In the face of the efforts of PrimeWire in ignoring the injunction decisions, the companies asked the court for a permanent measure against the activities of the platform and that would prevent the emergence of new domains. They also asked for permission to investigate third-party companies related to the PrimeWire to formulate a more accurate claim for compensation.
In the end, the pirate platform operators did not appear in court to defend themselves. Even so, they are certainly aware of the whole problem. In January of this year, the site was already preparing for domain seizures and even took steps to avoid them. So, last week, a PrimeWire was “re-released” on a new domain (primewire.tf) and communicated to users that changes are being made to the site.
“Due to recent legal action, it is possible that current domains will be paralyzed or seized. To prevent the new domain from being suspended, some changes will be made to the website to comply with temporary injunctions and possible future permanent actions.”
A PrimeWire did not clearly state what the changes are, but anyone searching the site for some content will quickly discover that all links to pirated movies and TV shows have been removed.
PrimeWire would be avoiding permanent punishment
The action of the site administrators is curious. People are already crowding the comments and asking for the links. Thus, the site can quickly die as a pirate streaming platform and remain a forum for discussion and evaluation of movies and series. However, it would lose most users.
However, it may be that all these measures are temporary. The way it is, a PrimeWire could stop granting a permanent measure in court. Either way, the streaming giants won’t stop. Last Saturday, they reinforced in a notification to the court that it doesn’t matter if there is still pirated content on the site for legal action to be taken.

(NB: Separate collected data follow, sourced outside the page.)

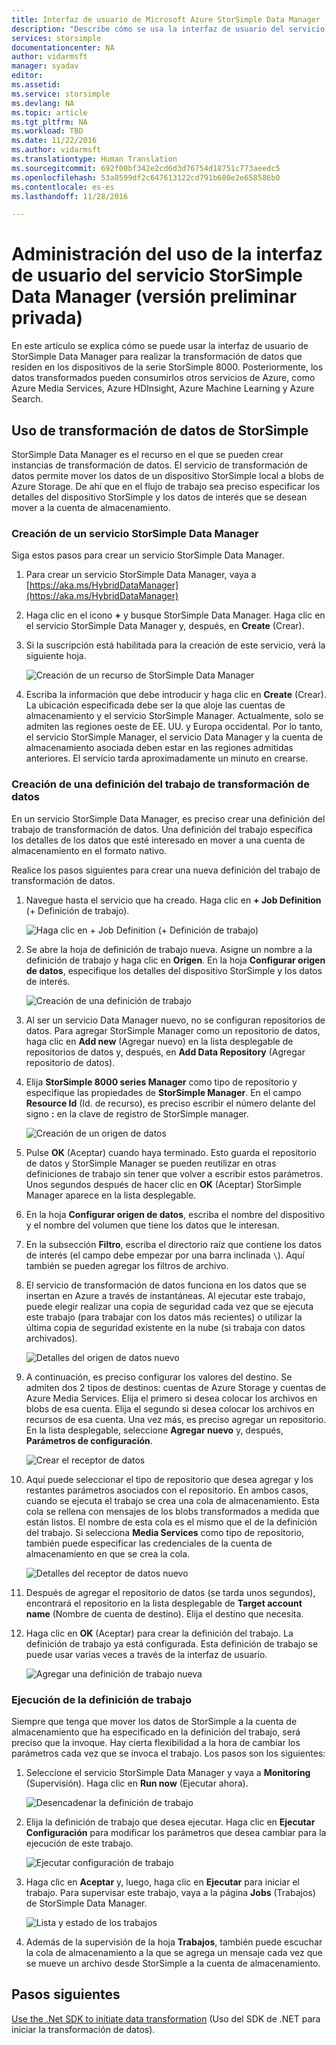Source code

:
 ```yaml
---
title: Interfaz de usuario de Microsoft Azure StorSimple Data Manager | Microsoft Docs
description: "Describe cómo se usa la interfaz de usuario del servicio StorSimple Data Manager (versión preliminar privada)"
services: storsimple
documentationcenter: NA
author: vidarmsft
manager: syadav
editor: 
ms.assetid: 
ms.service: storsimple
ms.devlang: NA
ms.topic: article
ms.tgt_pltfrm: NA
ms.workload: TBD
ms.date: 11/22/2016
ms.author: vidarmsft
ms.translationtype: Human Translation
ms.sourcegitcommit: 692f00bf342e2cd6d3d76754d18751c773aeedc5
ms.openlocfilehash: 53a8599df2c647613122cd791b680e2e658586b0
ms.contentlocale: es-es
ms.lasthandoff: 11/28/2016

---
```


# <a name="manage-using-the-storsimple-data-manager-service-ui-private-preview"></a>Administración del uso de la interfaz de usuario del servicio StorSimple Data Manager (versión preliminar privada)

En este artículo se explica cómo se puede usar la interfaz de usuario de StorSimple Data Manager para realizar la transformación de datos que residen en los dispositivos de la serie StorSimple 8000. Posteriormente, los datos transformados pueden consumirlos otros servicios de Azure, como Azure Media Services, Azure HDInsight, Azure Machine Learning y Azure Search. 


## <a name="use-storsimple-data-transformation"></a>Uso de transformación de datos de StorSimple

StorSimple Data Manager es el recurso en el que se pueden crear instancias de transformación de datos. El servicio de transformación de datos permite mover los datos de un dispositivo StorSimple local a blobs de Azure Storage. De ahí que en el flujo de trabajo sea preciso especificar los detalles del dispositivo StorSimple y los datos de interés que se desean mover a la cuenta de almacenamiento.

### <a name="create-a-storsimple-data-manager-service"></a>Creación de un servicio StorSimple Data Manager

Siga estos pasos para crear un servicio StorSimple Data Manager.

1. Para crear un servicio StorSimple Data Manager, vaya a [https://aka.ms/HybridDataManager](https://aka.ms/HybridDataManager)

2. Haga clic en el icono **+** y busque StorSimple Data Manager. Haga clic en el servicio StorSimple Data Manager y, después, en **Create** (Crear).

3. Si la suscripción está habilitada para la creación de este servicio, verá la siguiente hoja.

    ![Creación de un recurso de StorSimple Data Manager](./media/storsimple-data-manager-ui/create-new-data-manager-service.png)

4. Escriba la información que debe introducir y haga clic en **Create** (Crear). La ubicación especificada debe ser la que aloje las cuentas de almacenamiento y el servicio StorSimple Manager. Actualmente, solo se admiten las regiones oeste de EE. UU. y Europa occidental. Por lo tanto, el servicio StorSimple Manager, el servicio Data Manager y la cuenta de almacenamiento asociada deben estar en las regiones admitidas anteriores. El servicio tarda aproximadamente un minuto en crearse.

### <a name="create-a-data-transformation-job-definition"></a>Creación de una definición del trabajo de transformación de datos

En un servicio StorSimple Data Manager, es preciso crear una definición del trabajo de transformación de datos. Una definición del trabajo especifica los detalles de los datos que esté interesado en mover a una cuenta de almacenamiento en el formato nativo. 

Realice los pasos siguientes para crear una nueva definición del trabajo de transformación de datos.

1.  Navegue hasta el servicio que ha creado. Haga clic en **+ Job Definition** (+ Definición de trabajo).

    ![Haga clic en + Job Definition (+ Definición de trabajo)](./media/storsimple-data-manager-ui/click-add-job-definition.png)

2. Se abre la hoja de definición de trabajo nueva. Asigne un nombre a la definición de trabajo y haga clic en **Origen**. En la hoja **Configurar origen de datos**, especifique los detalles del dispositivo StorSimple y los datos de interés.

    ![Creación de una definición de trabajo](./media/storsimple-data-manager-ui//create-new-job-deifnition.png)

3. Al ser un servicio Data Manager nuevo, no se configuran repositorios de datos. Para agregar StorSimple Manager como un repositorio de datos, haga clic en **Add new** (Agregar nuevo) en la lista desplegable de repositorios de datos y, después, en **Add Data Repository** (Agregar repositorio de datos).

4. Elija **StorSimple 8000 series Manager** como tipo de repositorio y especifique las propiedades de **StorSimple Manager**. En el campo **Resource Id** (Id. de recurso), es preciso escribir el número delante del signo **:** en la clave de registro de StorSimple manager.

    ![Creación de un origen de datos](./media/storsimple-data-manager-ui/create-new-data-source.png)

5.  Pulse **OK** (Aceptar) cuando haya terminado. Esto guarda el repositorio de datos y StorSimple Manager se pueden reutilizar en otras definiciones de trabajo sin tener que volver a escribir estos parámetros. Unos segundos después de hacer clic en **OK** (Aceptar) StorSimple Manager aparece en la lista desplegable.

6.  En la hoja **Configurar origen de datos**, escriba el nombre del dispositivo y el nombre del volumen que tiene los datos que le interesan.

7.  En la subsección **Filtro**, escriba el directorio raíz que contiene los datos de interés (el campo debe empezar por una barra inclinada `\`). Aquí también se pueden agregar los filtros de archivo.

8.  El servicio de transformación de datos funciona en los datos que se insertan en Azure a través de instantáneas. Al ejecutar este trabajo, puede elegir realizar una copia de seguridad cada vez que se ejecuta este trabajo (para trabajar con los datos más recientes) o utilizar la última copia de seguridad existente en la nube (si trabaja con datos archivados).

    ![Detalles del origen de datos nuevo](./media/storsimple-data-manager-ui/new-data-source-details.png)

9. A continuación, es preciso configurar los valores del destino. Se admiten dos 2 tipos de destinos: cuentas de Azure Storage y cuentas de Azure Media Services. Elija el primero si desea colocar los archivos en blobs de esa cuenta. Elija el segundo si desea colocar los archivos en recursos de esa cuenta. Una vez más, es preciso agregar un repositorio. En la lista desplegable, seleccione **Agregar nuevo** y, después, **Parámetros de configuración**.

    ![Crear el receptor de datos](./media/storsimple-data-manager-ui/create-new-data-sink.png)

10. Aquí puede seleccionar el tipo de repositorio que desea agregar y los restantes parámetros asociados con el repositorio. En ambos casos, cuando se ejecuta el trabajo se crea una cola de almacenamiento. Esta cola se rellena con mensajes de los blobs transformados a medida que están listos. El nombre de esta cola es el mismo que el de la definición del trabajo. Si selecciona **Media Services** como tipo de repositorio, también puede especificar las credenciales de la cuenta de almacenamiento en que se crea la cola.

    ![Detalles del receptor de datos nuevo](./media/storsimple-data-manager-ui/new-data-sink-details.png)

11. Después de agregar el repositorio de datos (se tarda unos segundos), encontrará el repositorio en la lista desplegable de **Target account name** (Nombre de cuenta de destino).  Elija el destino que necesita.

12. Haga clic en **OK** (Aceptar) para crear la definición del trabajo. La definición de trabajo ya está configurada. Esta definición de trabajo se puede usar varias veces a través de la interfaz de usuario.

    ![Agregar una definición de trabajo nueva](./media/storsimple-data-manager-ui/add-new-job-definition.png)

### <a name="run-the-job-definition"></a>Ejecución de la definición de trabajo

Siempre que tenga que mover los datos de StorSimple a la cuenta de almacenamiento que ha especificado en la definición del trabajo, será preciso que la invoque. Hay cierta flexibilidad a la hora de cambiar los parámetros cada vez que se invoca el trabajo. Los pasos son los siguientes:

1. Seleccione el servicio StorSimple Data Manager y vaya a **Monitoring** (Supervisión). Haga clic en **Run now** (Ejecutar ahora).

    ![Desencadenar la definición de trabajo](./media/storsimple-data-manager-ui/run-now.png)

2. Elija la definición de trabajo que desea ejecutar. Haga clic en **Ejecutar Configuración** para modificar los parámetros que desea cambiar para la ejecución de este trabajo.

    ![Ejecutar configuración de trabajo](./media/storsimple-data-manager-ui/run-settings.png)

3. Haga clic en **Aceptar** y, luego, haga clic en **Ejecutar** para iniciar el trabajo. Para supervisar este trabajo, vaya a la página **Jobs** (Trabajos) de StorSimple Data Manager.

    ![Lista y estado de los trabajos](./media/storsimple-data-manager-ui/jobs-list-and-status.png)

4. Además de la supervisión de la hoja **Trabajos**, también puede escuchar la cola de almacenamiento a la que se agrega un mensaje cada vez que se mueve un archivo desde StorSimple a la cuenta de almacenamiento.


## <a name="next-steps"></a>Pasos siguientes

[Use the .Net SDK to initiate data transformation](storsimple-data-manager-dotnet-jobs.md) (Uso del SDK de .NET para iniciar la transformación de datos).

In a statement, Jan van Voorn, head of anti-piracy at the MPA (Motion Picture Association), stated that the new primewire.tf website is virtually identical to the old platforms. Furthermore, he pointed out that as of March 8, 2022, the site still contained at least some pirated content. The next day, all the pointed links had already been removed.
Finally, what remains PrimeWire are “Watch Now” and “Download” buttons that redirect the user to another unlinked and very suspicious platform. In it, it is necessary to subscribe to a paid service to have access to the content. The MPA provided no evidence that this third-party site would also infringe copyright.
Nonetheless, the Association reiterates that this indicates the possible recurrence of sharing pirated contentwhich would maintain the request for a permanent action against the PrimeWire. If the domains are not taken down, the MPA wants the American justice to hand them over to the injured companies, or even to have them forcibly deactivated.